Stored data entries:
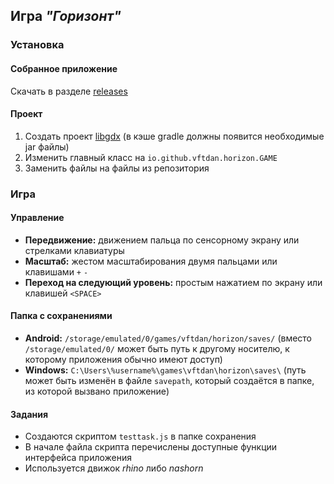 ## Игра *"Горизонт"* ##

### Установка ###

#### Собранное приложение ####

Скачать в разделе [releases](//github.com/Vftdan/horizon/releases/)

#### Проект ####

1. Создать проект [libgdx](https://libgdx.badlogicgames.com/download.html) (в кэше gradle должны появится необходимые jar файлы)
2. Изменить главный класс на `io.github.vftdan.horizon.GAME`
3. Заменить файлы на файлы из репозитория

### Игра ###

#### Управление ####

- **Передвижение:** движением пальца по сенсорному экрану или стрелками клавиатуры
- **Масштаб:** жестом масштабирования двумя пальцами или клавишами `+` `-`
- **Переход на следующий уровень:** простым нажатием по экрану или клавишей `<SPACE>`

#### Папка с сохранениями ####

- **Android:** `/storage/emulated/0/games/vftdan/horizon/saves/` (вместо `/storage/emulated/0/` может быть путь к другому носителю, к которому приложения обычно имеют доступ)
- **Windows:** `C:\Users\%username%\games\vftdan\horizon\saves\` (путь может быть изменён в файле `savepath`, который создаётся в папке, из которой вызвано приложение)

#### Задания ####

- Создаются скриптом `testtask.js` в папке сохранения
- В начале файла скрипта перечислены доступные функции интерфейса приложения
- Используется движок *rhino* либо *nashorn*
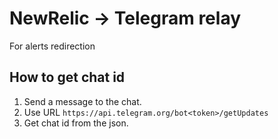 # NewRelic -> Telegram relay

For alerts redirection

## How to get chat id

1. Send a message to the chat.
2. Use URL `https://api.telegram.org/bot<token>/getUpdates`
3. Get chat id from the json.
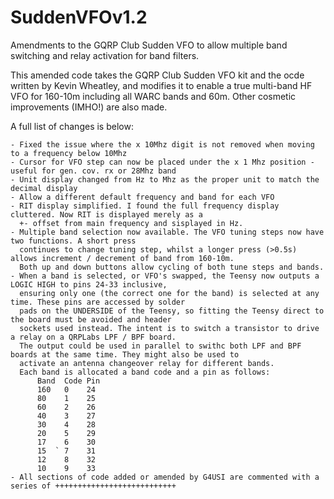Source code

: # SuddenVFOv1.2
Amendments to the GQRP Club Sudden VFO to allow multiple band switching and relay activation for band filters.

This amended code takes the GQRP Club Sudden VFO kit and the ocde written by Kevin Wheatley, and modifies it to enable a true multi-band HF VFO for 160-10m
including all WARC bands and 60m. Other cosmetic improvements (IMHO!) are also made.

A full list of changes is below:

    - Fixed the issue where the x 10Mhz digit is not removed when moving to a frequency below 10Mhz
    - Cursor for VFO step can now be placed under the x 1 Mhz position - useful for gen. cov. rx or 28Mhz band
    - Unit display changed from Hz to Mhz as the proper unit to match the decimal display
    - Allow a different default frequency and band for each VFO
    - RIT display simplified. I found the full frequency display cluttered. Now RIT is displayed merely as a 
      +- offset from main frequency and sisplayed in Hz.
    - Multiple band selection now available. The VFO tuning steps now have two functions. A short press 
      continues to change tuning step, whilst a longer press (>0.5s) allows increment / decrement of band from 160-10m.
      Both up and down buttons allow cycling of both tune steps and bands.
    - When a band is selected, or VFO's swapped, the Teensy now outputs a LOGIC HIGH to pins 24-33 inclusive, 
      ensuring only one (the correct one for the band) is selected at any time. These pins are accessed by solder
      pads on the UNDERSIDE of the Teensy, so fitting the Teensy direct to the board must be avoided and header
      sockets used instead. The intent is to switch a transistor to drive a relay on a QRPLabs LPF / BPF board.
      The output could be used in parallel to swithc both LPF and BPF boards at the same time. They might also be used to
      activate an antenna changeover relay for different bands.
      Each band is allocated a band code and a pin as follows:
          Band  Code Pin
          160   0    24
          80    1    25
          60    2    26
          40    3    27
          30    4    28
          20    5    29
          17    6    30
          15  ` 7    31
          12    8    32
          10    9    33
    - All sections of code added or amended by G4USI are commented with a series of +++++++++++++++++++++++++++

◆ **Aim of the task**:
What is wanted is a word-for-word restatement of the entries, without their images.

◆ **Expected answer**:
 ## Игра *"Горизонт"* ##

### Установка ###

#### Собранное приложение ####

Скачать в разделе [releases](//github.com/Vftdan/horizon/releases/)

#### Проект ####

1. Создать проект [libgdx](https://libgdx.badlogicgames.com/download.html) (в кэше gradle должны появится необходимые jar файлы)
2. Изменить главный класс на `io.github.vftdan.horizon.GAME`
3. Заменить файлы на файлы из репозитория

### Игра ###

#### Управление ####

- **Передвижение:** движением пальца по сенсорному экрану или стрелками клавиатуры
- **Масштаб:** жестом масштабирования двумя пальцами или клавишами `+` `-`
- **Переход на следующий уровень:** простым нажатием по экрану или клавишей `<SPACE>`

#### Папка с сохранениями ####

- **Android:** `/storage/emulated/0/games/vftdan/horizon/saves/` (вместо `/storage/emulated/0/` может быть путь к другому носителю, к которому приложения обычно имеют доступ)
- **Windows:** `C:\Users\%username%\games\vftdan\horizon\saves\` (путь может быть изменён в файле `savepath`, который создаётся в папке, из которой вызвано приложение)

#### Задания ####

- Создаются скриптом `testtask.js` в папке сохранения
- В начале файла скрипта перечислены доступные функции интерфейса приложения
- Используется движок *rhino* либо *nashorn*
 # NewRelic -> Telegram relay

For alerts redirection

## How to get chat id

1. Send a message to the chat.
2. Use URL `https://api.telegram.org/bot<token>/getUpdates`
3. Get chat id from the json.
Source code

: # SuddenVFOv1.2
Amendments to the GQRP Club Sudden VFO to allow multiple band switching and relay activation for band filters.

This amended code takes the GQRP Club Sudden VFO kit and the ocde written by Kevin Wheatley, and modifies it to enable a true multi-band HF VFO for 160-10m
including all WARC bands and 60m. Other cosmetic improvements (IMHO!) are also made.

A full list of changes is below:

    - Fixed the issue where the x 10Mhz digit is not removed when moving to a frequency below 10Mhz
    - Cursor for VFO step can now be placed under the x 1 Mhz position - useful for gen. cov. rx or 28Mhz band
    - Unit display changed from Hz to Mhz as the proper unit to match the decimal display
    - Allow a different default frequency and band for each VFO
    - RIT display simplified. I found the full frequency display cluttered. Now RIT is displayed merely as a 
      +- offset from main frequency and sisplayed in Hz.
    - Multiple band selection now available. The VFO tuning steps now have two functions. A short press 
      continues to change tuning step, whilst a longer press (>0.5s) allows increment / decrement of band from 160-10m.
      Both up and down buttons allow cycling of both tune steps and bands.
    - When a band is selected, or VFO's swapped, the Teensy now outputs a LOGIC HIGH to pins 24-33 inclusive, 
      ensuring only one (the correct one for the band) is selected at any time. These pins are accessed by solder
      pads on the UNDERSIDE of the Teensy, so fitting the Teensy direct to the board must be avoided and header
      sockets used instead. The intent is to switch a transistor to drive a relay on a QRPLabs LPF / BPF board.
      The output could be used in parallel to swithc both LPF and BPF boards at the same time. They might also be used to
      activate an antenna changeover relay for different bands.
      Each band is allocated a band code and a pin as follows:
          Band  Code Pin
          160   0    24
          80    1    25
          60    2    26
          40    3    27
          30    4    28
          20    5    29
          17    6    30
          15  ` 7    31
          12    8    32
          10    9    33
    - All sections of code added or amended by G4USI are commented with a series of +++++++++++++++++++++++++++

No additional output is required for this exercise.